- Work task -
Copy out the data exactly, leaving the pictures behind.

- Record set -
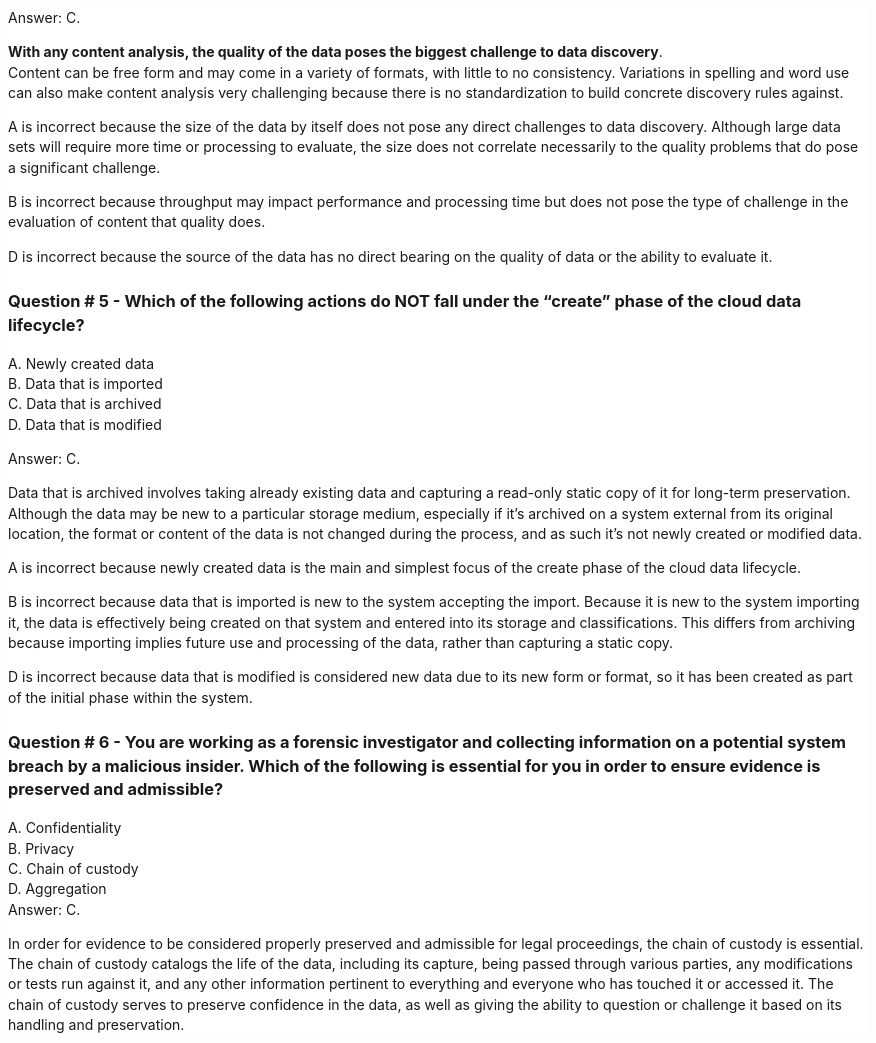 Answer: C.	

**With	any	content	analysis,	the	quality	of	the	data	poses	the	biggest challenge	to	data	discovery**.	
Content	can	be	free form	and	may	come	in a	variety	of	formats,	with	little	to	no	consistency.	Variations	in spelling	and	word	use	can	also	make	content	analysis	very	challenging because	there	is	no	standardization	to	build	concrete	discovery	rules against.

A	is	incorrect	because	the	size	of	the	data	by	itself	does	not	pose	any direct	challenges	to	data	discovery.	Although	large	data	sets	will require	more	time	or	processing	to	evaluate,	the	size	does	not	correlate necessarily	to	the	quality	problems	that	do	pose	a	significant challenge.

B	is	incorrect	because	throughput	may	impact	performance	and processing	time	but	does	not	pose	the	type	of	challenge	in	the evaluation	of	content	that	quality	does.

D	is	incorrect	because	the	source	of	the	data	has	no	direct	bearing	on the	quality	of	data	or	the	ability	to	evaluate	it.

### Question # 5 - Which	of	the	following	actions	do	NOT	fall	under	the	“create”	phase	of the	cloud	data	lifecycle?     
A.	Newly	created	data    
B.	Data	that	is	imported    
C.	Data	that	is	archived     
D.	Data	that	is	modified     

Answer: C.	   

Data	that	is	archived	involves	taking	already	existing	data	and capturing	a	read-only	static	copy	of	it	for	long-term	preservation. Although	the	data	may	be	new	to	a	particular	storage	medium, especially	if	it’s	archived	on	a	system	external	from	its	original location,	the	format	or	content	of	the	data	is	not	changed	during	the process,	and	as	such	it’s	not	newly	created	or	modified	data.

A	is	incorrect	because	newly	created	data	is	the	main	and	simplest focus	of	the	create	phase	of	the	cloud	data	lifecycle.

B	is	incorrect	because	data	that	is	imported	is	new	to	the	system accepting	the	import.	Because	it	is	new	to	the	system	importing	it,	the data	is	effectively	being	created	on	that	system	and	entered	into	its storage	and	classifications.	This	differs	from	archiving	because importing	implies	future	use	and	processing	of	the	data,	rather	than capturing	a	static	copy.

D	is	incorrect	because	data	that	is	modified	is	considered	new	data	due to	its	new	form	or	format,	so	it	has	been	created	as	part	of	the	initial phase	within	the	system.

### Question # 6 - You	are	working	as	a	forensic	investigator	and	collecting	information	on	a potential	system	breach	by	a	malicious	insider.	Which	of	the	following	is essential	for	you	in	order	to	ensure	evidence	is	preserved	and	admissible?    
A.	Confidentiality    
B.	Privacy    
C.	Chain	of	custody    
D.	Aggregation    
Answer: C.	   

In	order	for	evidence	to	be	considered	properly	preserved	and admissible	for	legal	proceedings,	the	chain	of	custody	is	essential.	The chain	of	custody	catalogs	the	life	of	the	data,	including	its	capture, being	passed	through	various	parties,	any	modifications	or	tests	run against	it,	and	any	other	information	pertinent	to	everything	and everyone	who	has	touched	it	or	accessed	it.	The	chain	of	custody serves	to	preserve	confidence	in	the	data,	as	well	as	giving	the	ability to	question	or	challenge	it	based	on	its	handling	and	preservation.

- Completed exercise -
 Answer: C.	

**With	any	content	analysis,	the	quality	of	the	data	poses	the	biggest challenge	to	data	discovery**.	
Content	can	be	free form	and	may	come	in a	variety	of	formats,	with	little	to	no	consistency.	Variations	in spelling	and	word	use	can	also	make	content	analysis	very	challenging because	there	is	no	standardization	to	build	concrete	discovery	rules against.

A	is	incorrect	because	the	size	of	the	data	by	itself	does	not	pose	any direct	challenges	to	data	discovery.	Although	large	data	sets	will require	more	time	or	processing	to	evaluate,	the	size	does	not	correlate necessarily	to	the	quality	problems	that	do	pose	a	significant challenge.

B	is	incorrect	because	throughput	may	impact	performance	and processing	time	but	does	not	pose	the	type	of	challenge	in	the evaluation	of	content	that	quality	does.

D	is	incorrect	because	the	source	of	the	data	has	no	direct	bearing	on the	quality	of	data	or	the	ability	to	evaluate	it.

### Question # 5 - Which	of	the	following	actions	do	NOT	fall	under	the	“create”	phase	of the	cloud	data	lifecycle?     
A.	Newly	created	data    
B.	Data	that	is	imported    
C.	Data	that	is	archived     
D.	Data	that	is	modified     

Answer: C.	   

Data	that	is	archived	involves	taking	already	existing	data	and capturing	a	read-only	static	copy	of	it	for	long-term	preservation. Although	the	data	may	be	new	to	a	particular	storage	medium, especially	if	it’s	archived	on	a	system	external	from	its	original location,	the	format	or	content	of	the	data	is	not	changed	during	the process,	and	as	such	it’s	not	newly	created	or	modified	data.

A	is	incorrect	because	newly	created	data	is	the	main	and	simplest focus	of	the	create	phase	of	the	cloud	data	lifecycle.

B	is	incorrect	because	data	that	is	imported	is	new	to	the	system accepting	the	import.	Because	it	is	new	to	the	system	importing	it,	the data	is	effectively	being	created	on	that	system	and	entered	into	its storage	and	classifications.	This	differs	from	archiving	because importing	implies	future	use	and	processing	of	the	data,	rather	than capturing	a	static	copy.

D	is	incorrect	because	data	that	is	modified	is	considered	new	data	due to	its	new	form	or	format,	so	it	has	been	created	as	part	of	the	initial phase	within	the	system.

### Question # 6 - You	are	working	as	a	forensic	investigator	and	collecting	information	on	a potential	system	breach	by	a	malicious	insider.	Which	of	the	following	is essential	for	you	in	order	to	ensure	evidence	is	preserved	and	admissible?    
A.	Confidentiality    
B.	Privacy    
C.	Chain	of	custody    
D.	Aggregation    
Answer: C.	   

In	order	for	evidence	to	be	considered	properly	preserved	and admissible	for	legal	proceedings,	the	chain	of	custody	is	essential.	The chain	of	custody	catalogs	the	life	of	the	data,	including	its	capture, being	passed	through	various	parties,	any	modifications	or	tests	run against	it,	and	any	other	information	pertinent	to	everything	and everyone	who	has	touched	it	or	accessed	it.	The	chain	of	custody serves	to	preserve	confidence	in	the	data,	as	well	as	giving	the	ability to	question	or	challenge	it	based	on	its	handling	and	preservation.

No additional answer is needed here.